Bueno, pues en estos lares, el poder se está convirtiendo cada vez más en un fin en sí mismo. Las decisiones de los diferentes gobiernos son un medio no tanto, o de ningún modo, para mejorar algo como para seguir disfrutando de él de tal modo que se incremente en vez de disminuir.

Dicha concepción del poder conlleva engañar e infantilizar a la población edulcorando u ocultando lo desagradable, los déficits, en vez de señalarlos y afrontarlos. Desde la pensiones, cuya difícil viabilidad se oculta, al precio de la energía, que a la postre viene de directivas europeas, los problemas se camuflan y las culpas se centrifugan en vez de asumirse.

La burbuja en la que andan instalados no está desconectada del mundo real pero nadie es capaz de señalar en qué consisten y por dónde pasan dichas conexiones. En materias como alquileres, salarios, relaciones laborales, legislación de libertades y un largo etcétera no importa su efectividad a medio plazo sino su efecto inmediato sobre la opinión.

Por otra parte, en cuestión de pactos y conversaciones para llegar a ellos, casi todo lo importante es opaco. De la mayoría de los asuntos tratados entre quienes van a aprobar los presupuestos ni siquiera nos enteramos. Solamente trasciende lo que conviene o cause menos desgaste a las partes.

Por si fuera poco, el nivel de incumplimiento de los pactos alcanza cotas estratosféricas. Los roces entre socios o colaboradores tienen mucho más de exhibicionismo del propio músculo que de solución acordada a una cuestión determinada.

Gracias al peculiar sistema de gobernanza hispano, lo máximo que puede decirse en favor de nuestros políticos es que gozamos de estabilidad aunque no de los frutos que suelen derivarse de ella en otras latitudes.

La estabilidad es el primer y casi el único bien a preservar, en consonancia con el único beneficio que se busca, la permanencia en el poder.
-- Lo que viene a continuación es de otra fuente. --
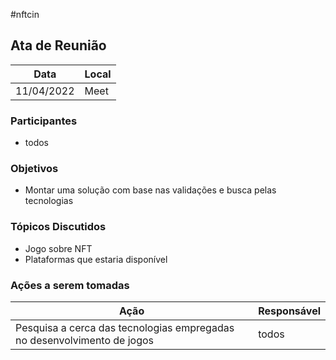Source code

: #nftcin

## Ata de Reunião

Data         | Local
------------ | -------------
11/04/2022   | Meet

### Participantes
* todos

### Objetivos
* Montar uma solução com base nas validações e busca pelas tecnologias

### Tópicos Discutidos
* Jogo sobre NFT
* Plataformas que estaria disponível

### Ações a serem tomadas
Ação         | Responsável   
------------ | ------------- 
Pesquisa a cerca das tecnologias empregadas no desenvolvimento de jogos | todos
Los precios a pagar, las rebajas de los propios principios, e incluso la auto traición, son sacrificios menores comparados con la satisfacción que proporciona ocupar la plataforma de mando y el insoportable vértigo de acercarse a la sus peligrosos bordes.

El presidente del Gobierno, Pedro Sánchez, durante su intervención en una sesión de control al Ejecutivo en el Congreso. EFE/ Emilio Naranjo

Por eso tenemos presupuestos, porque la estabilidad beneficia a quienes se disponen a apoyarlos, no o no forzosamente y tal vez ni de lejos a sus electores. El resultado de las negociaciones entre el PSOE y sus contrafuertes estaba predeterminado antes de empezar las negociaciones, de manera que lo negociado no es el hecho en si de la votación sino su presentación.

Presentación que responde a un principio básicos: erigirse en adalid de los intereses de su electorado, con independencia del resultado final. De todo lo acordado, Pedro Sánchez va a cumplir solamente lo que le convenga. Lo que le interesa es el sello, el marchamo, el pase, la mayoría, en esta ocasión en la que se juega la legislatura. Una vez salvado y asegurado así el recorrido hasta el 2024, el resto es lo de menos.

El resto, lo demás, somos nosotros, los ciudadanos, nuestras vidas y nuestras casi para todos menguantes haciendas y expectativas.